Video Streaming & MPEG-DASH
-The fifth module “Video Streaming & MPEG-DASH” focuses on advanced video streaming techniques and details on MPEG-DASH (Moving Picture Experts Group - Dynamic Adaptive Streaming over HTTP) technology. First, the differences in Push vs. Pull based media streaming is covered along with the operation process of Pull based adaptive media streaming. Second, the types of video frames along with the structure of the fragmented MP4 file and GOP (Group of Pictures) are studied. Third, HTTP (Hypertext Transfer Protocol) versions 1.0~2 and the DASH scheme is explained followed by examples of the YouTube MPEG-DASH progressive downloading process. Fourth, the standardization of ISO/IEC 23009-1 based MPEG-DASH specifications and the operation process of MPEG-DASH MDP (Multimedia Presentation Description) hierarchical data and MPD decoding & playing methods are covered.

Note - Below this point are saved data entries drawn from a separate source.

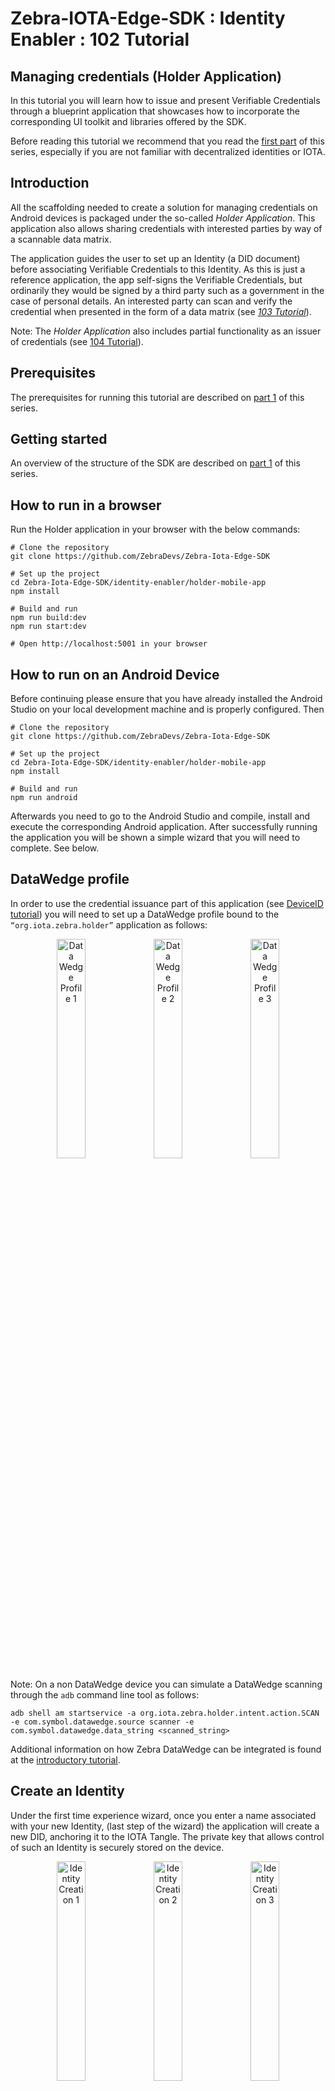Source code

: # Zebra-IOTA-Edge-SDK : Identity Enabler : 102 Tutorial

<h2>Managing credentials (Holder Application)</h2>

In this tutorial you will learn how to issue and present Verifiable Credentials through a blueprint application that showcases how to incorporate the corresponding UI toolkit and libraries offered by the SDK.

Before reading this tutorial we recommend that you read the [first part](../zebra-iota-edge-sdk/zebra-iota-edge-sdk-101-tutorial.md) of this series, especially if you are not familiar with decentralized identities or IOTA.

## Introduction

All the scaffolding needed to create a solution for managing credentials on Android devices is packaged under the so-called _Holder Application_. This application also allows sharing credentials with interested parties by way of a scannable data matrix.

The application guides the user to set up an Identity (a DID document) before associating Verifiable Credentials to this Identity. As this is just a reference application, the app self-signs the Verifiable Credentials, but ordinarily they would be signed by a third party such as a government in the case of personal details. An interested party can scan and verify the credential when presented in the form of a data matrix (see _[103 Tutorial](../zebra-iota-edge-sdk/zebra-iota-edge-sdk-103-tutorial.md)_).

Note: The _Holder Application_ also includes partial functionality as an issuer of credentials (see [104 Tutorial](../zebra-iota-edge-sdk/zebra-iota-edge-sdk-104-tutorial.md)).

## Prerequisites

The prerequisites for running this tutorial are described on [part 1](../zebra-iota-edge-sdk/zebra-iota-edge-sdk-101-tutorial.md#prerequisites) of this series.

## Getting started

An overview of the structure of the SDK are described on [part 1](../zebra-iota-edge-sdk/zebra-iota-edge-sdk-101-tutorial.md#getting-started) of this series.

## How to run in a browser

Run the Holder application in your browser with the below commands:

```console
# Clone the repository
git clone https://github.com/ZebraDevs/Zebra-Iota-Edge-SDK

# Set up the project
cd Zebra-Iota-Edge-SDK/identity-enabler/holder-mobile-app
npm install

# Build and run
npm run build:dev
npm run start:dev

# Open http://localhost:5001 in your browser
```

## How to run on an Android Device

Before continuing please ensure that you have already installed the Android Studio on your local development machine and is properly configured. Then

```console
# Clone the repository
git clone https://github.com/ZebraDevs/Zebra-Iota-Edge-SDK

# Set up the project
cd Zebra-Iota-Edge-SDK/identity-enabler/holder-mobile-app
npm install

# Build and run
npm run android
```

Afterwards you need to go to the Android Studio and compile, install and execute the corresponding Android application. After successfully running the application you will be shown a simple wizard that you will need to complete. See below.

## DataWedge profile

In order to use the credential issuance part of this application (see [DeviceID tutorial](../zebra-iota-edge-sdk/zebra-iota-edge-sdk-104-tutorial.md#onboard-a-device)) you will need to set up a DataWedge profile bound to the `“org.iota.zebra.holder”` application as follows:

<p align="center">
<img alt="Data Wedge Profile 1" src="https://raw.githubusercontent.com/ZebraDevs/Zebra-Iota-Edge-SDK/main/documentation/static/img/zebra-iota-edge-sdk/102/image3.png" width="30%"/>
<img alt="Data Wedge Profile 2" src="https://raw.githubusercontent.com/ZebraDevs/Zebra-Iota-Edge-SDK/main/documentation/static/img/zebra-iota-edge-sdk/102/image10.png" width="30%"/>
<img alt="Data Wedge Profile 3" src="https://raw.githubusercontent.com/ZebraDevs/Zebra-Iota-Edge-SDK/main/documentation/static/img/zebra-iota-edge-sdk/102/image1.png" width="30%"/>
</p>

Note: On a non DataWedge device you can simulate a DataWedge scanning through the `adb` command line tool as follows:

```console
adb shell am startservice -a org.iota.zebra.holder.intent.action.SCAN -e com.symbol.datawedge.source scanner -e com.symbol.datawedge.data_string <scanned_string>
```

Additional information on how Zebra DataWedge can be integrated is found at the [introductory tutorial](../zebra-iota-edge-sdk/zebra-iota-edge-sdk-101-tutorial.md#zebra-datawedge-integration).

## Create an Identity

Under the first time experience wizard, once you enter a name associated with your new Identity, (last step of the wizard) the application will create a new DID, anchoring it to the IOTA Tangle. The private key that allows control of such an Identity is securely stored on the device.

<p align="center">
<img alt="Identity Creation 1" src="https://raw.githubusercontent.com/ZebraDevs/Zebra-Iota-Edge-SDK/main/documentation/static/img/zebra-iota-edge-sdk/102/image9.png" width="30%"/>
<img alt="Identity Creation 2" src="https://raw.githubusercontent.com/ZebraDevs/Zebra-Iota-Edge-SDK/main/documentation/static/img/zebra-iota-edge-sdk/102/image6.png" width="30%"/>
<img alt="Identity Creation 3" src="https://raw.githubusercontent.com/ZebraDevs/Zebra-Iota-Edge-SDK/main/documentation/static/img/zebra-iota-edge-sdk/102/image26.png" width="30%"/>
</p>

### Show me the code

Below you can find the code that calls the IOTA Identity Framework and generates a new decentralized identity. As mentioned before, this code can be found under the [IdentityService](https://github.com/ZebraDevs/Zebra-Iota-Edge-SDK/blob/main/identity-enabler/holder-mobile-app/src/services/identityService.ts) class.

```typescript
import * as IotaIdentity from '@iota/identity-wasm/web';
const {
  Config,
  Network,
  Client,
  KeyPair,
  KeyType,
  Document,
  KeyCollection,
  VerificationMethod,
} = IotaIdentity;

// Initialize the library - Is cached after first initialization
await IotaIdentity.init();

// Create a client
const cfg = Config.fromNetwork(Network.try_from_name('main'));
cfg.setNode('https://chrysalis-nodes.iota.org');
cfg.setPermanode('https://chrysalis-chronicle.iota.org/api/mainnet');
const client = Client.fromConfig(cfg);

// Generate a new keypair and DID document
const key = new KeyPair(KeyType.Ed25519);
const doc = new Document(key, client.network().toString());

// Add a Merkle Key Collection method, so compromised keys can be revoked.
const keys = new KeyCollection(KeyType.Ed25519, 8);
const method = VerificationMethod.createMerkleKey(
  Digest.Sha256,
  doc.id,
  keys,
  'key-collection',
);
```

Afterwards a new DID Document will have been anchored to the IOTA Tangle mainnet similar to (Note: you will have a different one when you execute this tutorial)

```json
{
  "id": "did:iota:7mog3xHBBm6H5fHxRdMiaRMjDHaFZn1kQshd8CoVPJdZ",
  "verificationMethod": [
    {
      "id": "did:iota:7mog3xHBBm6H5fHxRdMiaRMjDHaFZn1kQshd8CoVPJdZ#authentication",
      "controller": "did:iota:7mog3xHBBm6H5fHxRdMiaRMjDHaFZn1kQshd8CoVPJdZ",
      "type": "Ed25519VerificationKey2018",
      "publicKeyMultibase": "z9wnY61277zU1xLg4TUXXz4ZBQRFudu1Ln52QFXSYEnXF"
    },
    {
      "id": "did:iota:7mog3xHBBm6H5fHxRdMiaRMjDHaFZn1kQshd8CoVPJdZ#key-collection",
      "controller": "did:iota:7mog3xHBBm6H5fHxRdMiaRMjDHaFZn1kQshd8CoVPJdZ",
      "type": "MerkleKeyCollection2021",
      "publicKeyMultibase": "z11m9xNVcEfLJcakvkQF8UkeyaFdfcyLPMvrU9qzBMEKqa"
    }
  ],
  "authentication": [
    "did:iota:7mog3xHBBm6H5fHxRdMiaRMjDHaFZn1kQshd8CoVPJdZ#authentication"
  ],
  "created": "2021-12-21T11:27:10Z",
  "updated": "2021-12-21T11:27:10Z"
}
```

The document contains two verification methods, one used for authentication purposes (i.e for modifying the content of the DID document) and the other could be used for issuing new credentials. The latter is based on a [Merkle Tree](https://en.wikipedia.org/wiki/Merkle_tree) of multiple key pairs that facilitates the revocation of credentials when needed. It is noteworthy that from now on, this DID document will be publicly auditable and could be used to verify credentials issued by the DID `did:iota:7mog3xHBBm6H5fHxRdMiaRMjDHaFZn1kQshd8CoVPJdZ. `

Note: You can always inspect a DID document by using the IOTA Identity Resolver, for instance, at [https://explorer.iota.org/mainnet/identity-resolver/did:iota:7mog3xHBBm6H5fHxRdMiaRMjDHaFZn1kQshd8CoVPJdZ](https://explorer.iota.org/mainnet/identity-resolver/did:iota:7mog3xHBBm6H5fHxRdMiaRMjDHaFZn1kQshd8CoVPJdZ) . In addition you can also resolve DID documents (and also generate them) using the [tangle-cli](https://www.npmjs.com/package/@tangle-js/tangle-cli) command line interface tool, for instance

```console
tcli did resolve –mainnet –did=did:iota:7mog3xHBBm6H5fHxRdMiaRMjDHaFZn1kQshd8CoVPJdZ
```

In addition, the private key materials associated with the identity are [securely stored](https://github.com/ZebraDevs/Zebra-Iota-Edge-SDK/blob/main/identity-enabler/holder-mobile-app/src/pages/Name.svelte#L46) on the device.

## Self-issue a new credential

Now that we have an anchored Identity, we can issue a new Credential containing claims about it. For demonstration purposes the _Holder Application_ is capable of self-issuing credentials, thus playing also the role of an Issuer. Please note that, indeed, **in a real use case there would be a separate issuer application and credentials will not be self-signed.**

For self-issuing a new credential, click on the “_Add new Credential_” button. Immediately a new Credential, which subject will be equal to its issuer, will be signed and generated. The reference application is capable of issuing personal credentials (Government ID cards, health passports, etc.). However, it can also be easily extended to support other kinds of credentials, for instance, for organizations or devices along supply chains.

Note: The user is both the subject and the holder of the identity and credentials created in this app.

Note: At any point in time you can click on the button on top left of the main page of the application and restart the process of identity and credentials generation.

<p align="center">
<img alt="Credential Issuance 1" src="https://raw.githubusercontent.com/ZebraDevs/Zebra-Iota-Edge-SDK/main/documentation/static/img/zebra-iota-edge-sdk/102/image24.png" width="30%"/>
<img alt="Credential Issuance 2" src="https://raw.githubusercontent.com/ZebraDevs/Zebra-Iota-Edge-SDK/main/documentation/static/img/zebra-iota-edge-sdk/102/image14.png" width="30%"/>
<img alt="Credential Issuance 3" src="https://raw.githubusercontent.com/ZebraDevs/Zebra-Iota-Edge-SDK/main/documentation/static/img/zebra-iota-edge-sdk/102/image27.png" width="30%"/>
</p>

### Show me the code

The issuance of a new credential is performed using the IOTA Identity implementation of the W3C Verifiable Credentials standard. It means that credentials are represented using JSON-LD and can make use of standard vocabularies such as [schema.org](https://schema.org) for representing claims. The claims contained within a credential (the `data` field in the code below) are just randomly generated for educational purposes.

The code below shows how this process can be implemented. The verification method used to generate our new credential is the one corresponding to the aforementioned Merkle keyset, concretely using the key at the index 0 of such keyset.

```typescript
const IssuerDidDoc = Document.fromJSON(JSON.parse(issuer.didDoc));
const IssuerKeys = KeyCollection.fromJSON(issuer.keys);
const IssuerDoc = Document.fromJSON(issuer.doc);
const IssuerMethod = VerificationMethod.fromJSON(issuer.method);

// Prepare a credential subject
const credentialSubject = {
  id: IssuerDidDoc.id.toString(),
  ...data,
};

// Issue an unsigned credential
const unsignedVc = VerifiableCredential.extend({
  id: 'http://example.com/credentials/3732',
  type: schemaName,
  issuer: IssuerDidDoc.id.toString(),
  credentialSubject,
});

// Sign the credential with User's Merkle Key Collection method
const signedVc = IssuerDoc.signCredential(unsignedVc, {
  method: IssuerMethod.id.toString(),
  public: IssuerKeys.public(0),
  private: IssuerKeys.private(0),
  proof: IssuerKeys.merkleProof(Digest.Sha256, 0),
});
```

As a result, a new Verifiable Credential will be generated and stored on the device. An example that shows the structure of a Verifiable Credential can be found [here](https://www.w3.org/TR/vc-data-model/#example-a-simple-example-of-a-verifiable-credential). It is a standard JSON-LD document using the vocabulary and data model defined by the W3C standard, which includes fields devoted to the signature (proof) and related metadata.

## Present a credential

The last but not least functionality that any holder application should offer is the possibility to present a credential. The presentation of a credential consists of the generation of a new signed JSON-LD document (named as Verifiable Presentation) that wraps the original credential document together with a signature generated with a private key of the holder of the credential.

As a result the verifier can validate not only the credential itself, but also the identity of who is presenting the credential (the holder). In our example, the holder, the issuer and the subject of the credential all correspond to the same identity.

Once a verifiable presentation has been generated it is encoded using a data matrix code. In our example we are using a 6 by 6 data matrix code that can later be scanned by the _Verifier Application_ (see below). If you double tap on the data matrix code you will be able to inspect the JSON-LD content that represents the credential presented.

<p align="center">
<img alt="Credential Presentation 1" src="https://raw.githubusercontent.com/ZebraDevs/Zebra-Iota-Edge-SDK/main/documentation/static/img/zebra-iota-edge-sdk/102/image15.png" width="30%"/>
<img alt="Credential Presentation 2" src="https://raw.githubusercontent.com/ZebraDevs/Zebra-Iota-Edge-SDK/main/documentation/static/img/zebra-iota-edge-sdk/102/image5.png" width="30%"/>
</p>

### Show me the code

Generating and signing a Verifiable Presentation is done using the following code snippet

```typescript
// Prepare presentation Data
const IssuerKeys = KeyCollection.fromJSON(issuer.keys);
const IssuerDoc = Document.fromJSON(issuer.doc);
const IssuerMethod = VerificationMethod.fromJSON(issuer.method);

// Create a Verifiable Presentation from the Credential - signed by user's key
const unsignedVp = new VerifiablePresentation(IssuerDoc, signedVc);

const signedVp = IssuerDoc.signPresentation(unsignedVp, {
  method: IssuerMethod.id.toString(),
  public: IssuerKeys.public(0),
  private: IssuerKeys.private(0),
  proof: IssuerKeys.merkleProof(Digest.Sha256, 0),
});
```

Then, the generation of a data matrix code is done using the [bwip-js library](https://github.com/metafloor/bwip-js) library.

## Next Steps

If you want to know how to build an application capable of verifying credentials go the [103 Tutorial](../zebra-iota-edge-sdk/zebra-iota-edge-sdk-103-tutorial.md).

CDN Video Streaming Technology
-The sixth module “CDN Video Streaming Technology” focuses on the necessity and operations of advanced video service CDN (Content Delivery Network) technologies. First, the CDN structure and the operation process of CDN hierarchical content delivery is covered. Second, the CDN market value, market size, service providers, and the role of the Telcos, CDN providers, operators, and market regions are studied. Third, details on CDN cooperative caching and content routing, Query based scheme, Digest based scheme, Directory based scheme, Hashing based scheme, and the Semi-hashing based scheme are covered. Fourth, content aging and updating operations along with CDN popularity prediction and contents update techniques (with operational examples of the LRU (Least Recently Used) and LFU (Least Frequently Used) strategies) are covered in the lectures. In addition, the differences in CDN vs. Mobile CDN technology are discussed.
AR Smartphone Project
-The seventh module “AR Smartphone Project” focuses on two AR smartphone projects using the IKEA Catalog and Google Translate applications. First the operation features of the IKEA Catalog and Google Translate AR applications are studies in the project. Second the limitations of the operation process of these AR applications are tested to recognize how the brightness levels, shined light angles, shape and size of the area and object, distance, font and texture types, and language translations types can influence the accuracy of the AR operations.